第100話 冷酷なる伯爵(1)
そして僕とカイトとエステルは、アディンセル伯爵執務室を訪れた。
楓の紋章の扉をくぐると、アディンセル家当主のための広くて豪華な部屋が視界に開けた。
兄さんはちょうどお出かけになるところだったようで、大柄な身体に黒い外套を羽織り、兄さん専用の一際立派な執務机の前のところで同じように出立の準備を整えてあるジェシカやルイーズと何かを話し合っていた。
それに何か問題が起こったことを思わせるようなとても緊迫した空気が流れていて、僕は気後れした。
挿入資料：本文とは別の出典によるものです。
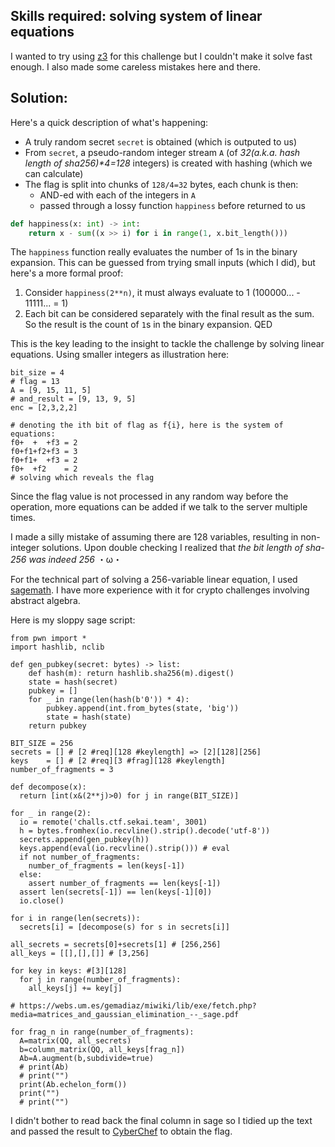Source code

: ## Skills required: solving system of linear equations

I wanted to try using [z3](https://pypi.org/project/z3-solver/) for this challenge but I couldn't make it solve fast enough. I also made some careless mistakes here and there.

## Solution:

Here's a quick description of what's happening:
- A truly random secret `secret` is obtained (which is outputed to us)
- From `secret`, a pseudo-random integer stream `A` (of *32(a.k.a. hash length of sha256)\*4=128* integers) is created with hashing (which we can calculate)
- The flag is split into chunks of `128/4=32` bytes, each chunk is then:
  - AND-ed with each of the integers in `A`
  - passed through a lossy function `happiness` before returned to us

```py
def happiness(x: int) -> int:
    return x - sum((x >> i) for i in range(1, x.bit_length()))
```

The `happiness` function really evaluates the number of 1s in the binary expansion. This can be guessed from trying small inputs (which I did), but here's a more formal proof:
1. Consider `happiness(2**n)`, it must always evaluate to 1 (100000... - 11111... = 1)
2. Each bit can be considered separately with the final result as the sum. So the result is the count of `1`s in the binary expansion. QED

This is the key leading to the insight to tackle the challenge by solving linear equations. Using smaller integers as illustration here:

```
bit_size = 4
# flag = 13
A = [9, 15, 11, 5]
# and_result = [9, 13, 9, 5]
enc = [2,3,2,2]

# denoting the ith bit of flag as f{i}, here is the system of equations:
f0+  +  +f3 = 2
f0+f1+f2+f3 = 3
f0+f1+  +f3 = 2
f0+  +f2    = 2
# solving which reveals the flag
```

Since the flag value is not processed in any random way before the operation, more equations can be added if we talk to the server multiple times.

I made a silly mistake of assuming there are 128 variables, resulting in non-integer solutions. Upon double checking I realized that *the bit length of sha-256 was indeed 256* ・ω・

For the technical part of solving a 256-variable linear equation, I used [sagemath](https://www.sagemath.org/download.html). I have more experience with it for crypto challenges involving abstract algebra.

Here is my sloppy sage script:
```sage
from pwn import *
import hashlib, nclib

def gen_pubkey(secret: bytes) -> list:
    def hash(m): return hashlib.sha256(m).digest()
    state = hash(secret)
    pubkey = []
    for _ in range(len(hash(b'0')) * 4):
        pubkey.append(int.from_bytes(state, 'big'))
        state = hash(state)
    return pubkey

BIT_SIZE = 256
secrets = [] # [2 #req][128 #keylength] => [2][128][256]
keys    = [] # [2 #req][3 #frag][128 #keylength]
number_of_fragments = 3

def decompose(x):
  return [int(x&(2**j)>0) for j in range(BIT_SIZE)]

for _ in range(2):
  io = remote('challs.ctf.sekai.team', 3001)
  h = bytes.fromhex(io.recvline().strip().decode('utf-8'))
  secrets.append(gen_pubkey(h))
  keys.append(eval(io.recvline().strip())) # eval
  if not number_of_fragments:
    number_of_fragments = len(keys[-1])
  else:
    assert number_of_fragments == len(keys[-1])
  assert len(secrets[-1]) == len(keys[-1][0])
  io.close()

for i in range(len(secrets)):
  secrets[i] = [decompose(s) for s in secrets[i]]

all_secrets = secrets[0]+secrets[1] # [256,256]
all_keys = [[],[],[]] # [3,256]

for key in keys: #[3][128]
  for j in range(number_of_fragments):
    all_keys[j] += key[j]

# https://webs.um.es/gemadiaz/miwiki/lib/exe/fetch.php?media=matrices_and_gaussian_elimination_--_sage.pdf

for frag_n in range(number_of_fragments):
  A=matrix(QQ, all_secrets)
  b=column_matrix(QQ, all_keys[frag_n])
  Ab=A.augment(b,subdivide=true)
  # print(Ab)
  # print("")
  print(Ab.echelon_form())
  print("")
  # print("")
```

I didn't bother to read back the final column in sage so I tidied up the text and passed the result to [CyberChef](https://cyberchef.org/#recipe=Reverse('Character')From_Binary('Space',8)) to obtain the flag.
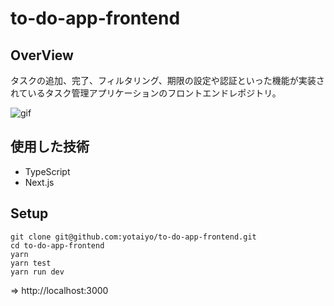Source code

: # to-do-app-frontend

## OverView
タスクの追加、完了、フィルタリング、期限の設定や認証といった機能が実装されているタスク管理アプリケーションのフロントエンドレポジトリ。

![gif](https://github.com/yotaiyo/to-do-app-frontend/public/gif/to-do-app.gif)

## 使用した技術
- TypeScript
- Next.js

## Setup
```
git clone git@github.com:yotaiyo/to-do-app-frontend.git
cd to-do-app-frontend
yarn
yarn test
yarn run dev
```
=> http://localhost:3000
エステルとのことが、ルイーズの千里眼の魔法によって予めばれている可能性は高かったのだが、しかし三人揃って出かける支度をしているというのが、何か他の理由の存在も示唆している。
いずれにしても、これは報告を後日にしたほうが円滑に事が運ぶのではないかということを、確信できるほどのご機嫌の悪さだったのだ。
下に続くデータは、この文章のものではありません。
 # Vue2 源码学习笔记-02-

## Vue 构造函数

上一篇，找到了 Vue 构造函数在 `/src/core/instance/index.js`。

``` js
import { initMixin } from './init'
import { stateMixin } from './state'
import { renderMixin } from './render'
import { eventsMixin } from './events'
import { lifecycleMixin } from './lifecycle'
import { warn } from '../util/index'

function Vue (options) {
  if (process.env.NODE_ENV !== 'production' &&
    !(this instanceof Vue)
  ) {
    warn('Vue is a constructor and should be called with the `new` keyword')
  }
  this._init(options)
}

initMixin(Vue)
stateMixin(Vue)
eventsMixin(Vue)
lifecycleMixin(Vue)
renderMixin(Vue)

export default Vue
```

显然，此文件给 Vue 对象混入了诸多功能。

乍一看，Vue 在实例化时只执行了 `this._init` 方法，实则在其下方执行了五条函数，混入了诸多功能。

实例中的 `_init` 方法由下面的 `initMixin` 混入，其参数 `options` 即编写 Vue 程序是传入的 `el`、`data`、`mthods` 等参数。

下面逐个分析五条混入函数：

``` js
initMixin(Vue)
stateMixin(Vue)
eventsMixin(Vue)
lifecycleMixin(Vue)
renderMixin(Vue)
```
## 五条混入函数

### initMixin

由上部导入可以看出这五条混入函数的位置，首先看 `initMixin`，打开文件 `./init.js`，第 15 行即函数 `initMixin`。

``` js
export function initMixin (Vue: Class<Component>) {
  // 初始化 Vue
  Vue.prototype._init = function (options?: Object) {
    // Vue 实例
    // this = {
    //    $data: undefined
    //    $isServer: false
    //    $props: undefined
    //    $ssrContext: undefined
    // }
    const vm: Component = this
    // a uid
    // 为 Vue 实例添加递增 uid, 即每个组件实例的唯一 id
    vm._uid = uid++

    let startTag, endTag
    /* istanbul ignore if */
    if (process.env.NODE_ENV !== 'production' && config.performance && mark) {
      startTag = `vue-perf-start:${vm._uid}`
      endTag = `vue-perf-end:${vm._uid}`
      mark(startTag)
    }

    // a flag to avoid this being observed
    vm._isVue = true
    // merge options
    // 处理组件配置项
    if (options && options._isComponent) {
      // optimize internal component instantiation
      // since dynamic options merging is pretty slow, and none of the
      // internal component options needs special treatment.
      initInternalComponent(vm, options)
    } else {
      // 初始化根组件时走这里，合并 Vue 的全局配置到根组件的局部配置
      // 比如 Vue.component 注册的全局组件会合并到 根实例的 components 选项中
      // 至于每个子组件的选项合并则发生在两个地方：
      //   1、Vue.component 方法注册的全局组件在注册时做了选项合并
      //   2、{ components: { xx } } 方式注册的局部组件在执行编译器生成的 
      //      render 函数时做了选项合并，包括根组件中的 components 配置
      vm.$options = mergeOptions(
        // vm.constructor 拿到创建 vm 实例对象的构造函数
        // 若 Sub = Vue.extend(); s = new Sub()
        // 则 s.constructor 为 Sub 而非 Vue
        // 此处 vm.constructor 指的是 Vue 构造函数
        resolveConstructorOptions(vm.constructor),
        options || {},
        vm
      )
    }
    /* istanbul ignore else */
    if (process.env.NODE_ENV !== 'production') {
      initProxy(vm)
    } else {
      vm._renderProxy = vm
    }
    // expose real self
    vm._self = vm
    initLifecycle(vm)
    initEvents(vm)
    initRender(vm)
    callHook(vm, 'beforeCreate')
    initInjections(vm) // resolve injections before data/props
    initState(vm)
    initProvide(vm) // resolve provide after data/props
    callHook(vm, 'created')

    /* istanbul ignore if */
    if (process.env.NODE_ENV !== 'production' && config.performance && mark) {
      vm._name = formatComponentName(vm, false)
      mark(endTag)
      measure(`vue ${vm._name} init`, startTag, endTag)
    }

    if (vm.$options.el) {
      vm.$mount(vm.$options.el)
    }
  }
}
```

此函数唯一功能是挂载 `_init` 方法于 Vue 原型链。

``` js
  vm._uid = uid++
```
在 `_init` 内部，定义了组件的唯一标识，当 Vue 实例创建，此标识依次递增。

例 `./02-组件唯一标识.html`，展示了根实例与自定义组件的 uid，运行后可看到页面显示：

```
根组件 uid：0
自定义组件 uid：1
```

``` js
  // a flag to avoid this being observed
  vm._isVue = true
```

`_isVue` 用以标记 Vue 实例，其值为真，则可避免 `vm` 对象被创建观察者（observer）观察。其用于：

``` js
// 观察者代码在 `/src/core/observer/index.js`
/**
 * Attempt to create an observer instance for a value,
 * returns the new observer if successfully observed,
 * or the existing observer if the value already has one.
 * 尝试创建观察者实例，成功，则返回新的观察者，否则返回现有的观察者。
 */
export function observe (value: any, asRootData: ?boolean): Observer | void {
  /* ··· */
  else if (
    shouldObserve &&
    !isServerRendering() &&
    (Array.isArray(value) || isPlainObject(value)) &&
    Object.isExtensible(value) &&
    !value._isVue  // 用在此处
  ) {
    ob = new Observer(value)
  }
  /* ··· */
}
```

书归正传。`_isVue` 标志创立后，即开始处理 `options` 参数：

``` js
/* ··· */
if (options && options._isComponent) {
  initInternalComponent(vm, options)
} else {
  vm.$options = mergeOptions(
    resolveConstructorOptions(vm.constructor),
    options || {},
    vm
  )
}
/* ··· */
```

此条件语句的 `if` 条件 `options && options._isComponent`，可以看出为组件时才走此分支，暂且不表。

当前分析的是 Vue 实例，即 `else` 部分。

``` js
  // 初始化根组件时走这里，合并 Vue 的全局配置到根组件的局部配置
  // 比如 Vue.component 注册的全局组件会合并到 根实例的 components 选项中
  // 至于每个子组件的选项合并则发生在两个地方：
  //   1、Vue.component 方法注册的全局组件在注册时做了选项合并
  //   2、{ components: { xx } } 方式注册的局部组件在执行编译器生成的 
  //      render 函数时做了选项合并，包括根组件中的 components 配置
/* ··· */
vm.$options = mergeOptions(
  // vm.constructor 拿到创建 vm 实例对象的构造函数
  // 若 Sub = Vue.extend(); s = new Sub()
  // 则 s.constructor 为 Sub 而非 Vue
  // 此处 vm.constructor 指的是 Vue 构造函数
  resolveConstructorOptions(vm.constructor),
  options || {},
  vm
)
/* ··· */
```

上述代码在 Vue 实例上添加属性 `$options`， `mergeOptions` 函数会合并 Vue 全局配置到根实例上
それで僕はカイトに引き返すべく目配せをしたが、兄さんが僕の訪問を見逃すつもりはないようだった。
「帰らんでいいぞアレックス」
重々しく、北風のように厳しい調子で兄さんは言った。その兄さんのお言葉に従うように、執務室前に詰めている護衛騎士たちが、僕らの後方の扉を固く閉ざしてしまった。
「おまえが何しに来たのかは分かっている」
兄さんは傍らで微笑みを浮かべているルイーズを示しながら言った。
「が、ここは一応、話を聞く。言い訳をな。
しかし私はこれから急ぎウィシャート公領へ発たねばならん。手短に済ませるぞ」
そして兄さんは目を細めて、僕のやや後方にいるエステルにも視線をやった。
彼の威圧感はいつもにも増していて、兄さんが完全に頭に来ていることは分かっているのだが、何に頭に来ているかなんてことを、考える必要もないほどにすべてに頭に来ているような恐ろしさだった。
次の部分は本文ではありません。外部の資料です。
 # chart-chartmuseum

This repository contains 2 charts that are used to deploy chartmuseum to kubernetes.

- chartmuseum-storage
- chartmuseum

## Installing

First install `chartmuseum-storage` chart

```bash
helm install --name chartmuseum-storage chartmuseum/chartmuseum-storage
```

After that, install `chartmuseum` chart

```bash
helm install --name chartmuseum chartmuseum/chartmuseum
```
僕がジェシカの顔を見ると、すべてを諦めているかのような虚しい視線だけが返って来た。僕のことを、少し軽蔑しているニュアンスが窺えたのは、僕がエステルと何をしたかということについて、ルイーズによって既に知らされているということを如実に表していた。それで真面目な彼女は呆れてしまっているというところなのだろう。
こうして僕は、さっそく兄さんに言い訳をするための大切な味方を一人失ってしまったことを知ることになった。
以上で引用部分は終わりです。